What to do: Retype the following data exactly, but leave its pictures out.

☆ ☆ ☆ ☆

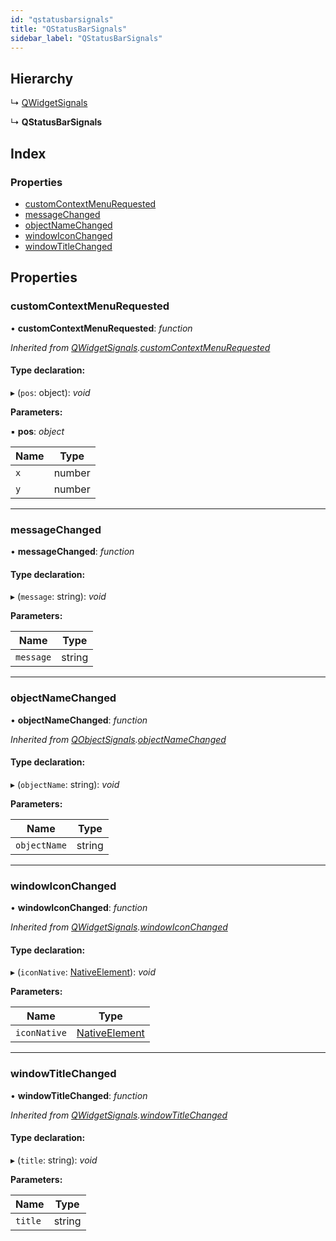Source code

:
 ```yaml
---
id: "qstatusbarsignals"
title: "QStatusBarSignals"
sidebar_label: "QStatusBarSignals"
---
```


## Hierarchy

  ↳ [QWidgetSignals](qwidgetsignals.md)

  ↳ **QStatusBarSignals**

## Index

### Properties

* [customContextMenuRequested](qstatusbarsignals.md#customcontextmenurequested)
* [messageChanged](qstatusbarsignals.md#messagechanged)
* [objectNameChanged](qstatusbarsignals.md#objectnamechanged)
* [windowIconChanged](qstatusbarsignals.md#windowiconchanged)
* [windowTitleChanged](qstatusbarsignals.md#windowtitlechanged)

## Properties

###  customContextMenuRequested

• **customContextMenuRequested**: *function*

*Inherited from [QWidgetSignals](qwidgetsignals.md).[customContextMenuRequested](qwidgetsignals.md#customcontextmenurequested)*

#### Type declaration:

▸ (`pos`: object): *void*

**Parameters:**

▪ **pos**: *object*

Name | Type |
------ | ------ |
`x` | number |
`y` | number |

___

###  messageChanged

• **messageChanged**: *function*

#### Type declaration:

▸ (`message`: string): *void*

**Parameters:**

Name | Type |
------ | ------ |
`message` | string |

___

###  objectNameChanged

• **objectNameChanged**: *function*

*Inherited from [QObjectSignals](qobjectsignals.md).[objectNameChanged](qobjectsignals.md#objectnamechanged)*

#### Type declaration:

▸ (`objectName`: string): *void*

**Parameters:**

Name | Type |
------ | ------ |
`objectName` | string |

___

###  windowIconChanged

• **windowIconChanged**: *function*

*Inherited from [QWidgetSignals](qwidgetsignals.md).[windowIconChanged](qwidgetsignals.md#windowiconchanged)*

#### Type declaration:

▸ (`iconNative`: [NativeElement](../globals.md#nativeelement)): *void*

**Parameters:**

Name | Type |
------ | ------ |
`iconNative` | [NativeElement](../globals.md#nativeelement) |

___

###  windowTitleChanged

• **windowTitleChanged**: *function*

*Inherited from [QWidgetSignals](qwidgetsignals.md).[windowTitleChanged](qwidgetsignals.md#windowtitlechanged)*

#### Type declaration:

▸ (`title`: string): *void*

**Parameters:**

Name | Type |
------ | ------ |
`title` | string |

☆ ☆ ☆ ☆

Answer to this exercise:
Source code

:
 ```yaml
---
id: "qstatusbarsignals"
title: "QStatusBarSignals"
sidebar_label: "QStatusBarSignals"
---
```


## Hierarchy

  ↳ [QWidgetSignals](qwidgetsignals.md)

  ↳ **QStatusBarSignals**

## Index

### Properties

* [customContextMenuRequested](qstatusbarsignals.md#customcontextmenurequested)
* [messageChanged](qstatusbarsignals.md#messagechanged)
* [objectNameChanged](qstatusbarsignals.md#objectnamechanged)
* [windowIconChanged](qstatusbarsignals.md#windowiconchanged)
* [windowTitleChanged](qstatusbarsignals.md#windowtitlechanged)

## Properties

###  customContextMenuRequested

• **customContextMenuRequested**: *function*

*Inherited from [QWidgetSignals](qwidgetsignals.md).[customContextMenuRequested](qwidgetsignals.md#customcontextmenurequested)*

#### Type declaration:

▸ (`pos`: object): *void*

**Parameters:**

▪ **pos**: *object*

Name | Type |
------ | ------ |
`x` | number |
`y` | number |

___

###  messageChanged

• **messageChanged**: *function*

#### Type declaration:

▸ (`message`: string): *void*

**Parameters:**

Name | Type |
------ | ------ |
`message` | string |

___

###  objectNameChanged

• **objectNameChanged**: *function*

*Inherited from [QObjectSignals](qobjectsignals.md).[objectNameChanged](qobjectsignals.md#objectnamechanged)*

#### Type declaration:

▸ (`objectName`: string): *void*

**Parameters:**

Name | Type |
------ | ------ |
`objectName` | string |

___

###  windowIconChanged

• **windowIconChanged**: *function*

*Inherited from [QWidgetSignals](qwidgetsignals.md).[windowIconChanged](qwidgetsignals.md#windowiconchanged)*

#### Type declaration:

▸ (`iconNative`: [NativeElement](../globals.md#nativeelement)): *void*

**Parameters:**

Name | Type |
------ | ------ |
`iconNative` | [NativeElement](../globals.md#nativeelement) |

___

###  windowTitleChanged

• **windowTitleChanged**: *function*

*Inherited from [QWidgetSignals](qwidgetsignals.md).[windowTitleChanged](qwidgetsignals.md#windowtitlechanged)*

#### Type declaration:

▸ (`title`: string): *void*

**Parameters:**

Name | Type |
------ | ------ |
`title` | string |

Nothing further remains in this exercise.